Sur les plaines où sont les tentes des pasteurs,
Sur les sombres forêts et les pins des hauteurs,
Sur les grandes cités aux enceintes de brique
Où l’homme rend hommage aux Démons et fabrique,
Près des fleuves fangeux, dans de noirs ateliers,
Les étoffes de lin, les anneaux, les colliers,
Les grands couteaux de bronze et les flèches de pierre,
Où les fils de Caïn, race maudite et fière,
Lisent au ciel changeant sur le faîte des tours,
L’eau, par nappes, tomba durant quarante jours,
Et le vent souffla tel que des brisants humides
Heurtaient les sept degrés des hautes pyramides.
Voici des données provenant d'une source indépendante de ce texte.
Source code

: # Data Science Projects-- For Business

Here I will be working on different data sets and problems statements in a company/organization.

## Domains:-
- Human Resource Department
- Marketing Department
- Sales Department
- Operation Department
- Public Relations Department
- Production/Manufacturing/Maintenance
Les fauves, les humains, la troupe des vivants
Gagna les pics neigeux sous la foudre mouvants.
Et les géants debout et les vierges voilées,
Les mères qui tendaient leurs mamelles gonflées
À leurs petits enfants aux yeux clos, les vieillards
Inertes, et du fond de leurs yeux sans regards
Pleurant leurs jours de paix et leurs longues mémoires,
Les chefs portant la lance, et les esclaves noires,
Les marchands étrangers venus sur leurs chameaux,
Et les prêtres savants à conjurer les maux,
Sous le choc écumant de la vague profonde,
Priaient ou maudissaient le Destructeur du monde.
Et, quand eurent sombré les sommets des grands monts.
Quand flotta sur les eaux le rire des Démons,
Le mammouth, exhalant un gémissement rauque,
Levait sa trompe encor sur l’immensité glauque.

III



Le soleil reparut, rouge et froid dans les cieux.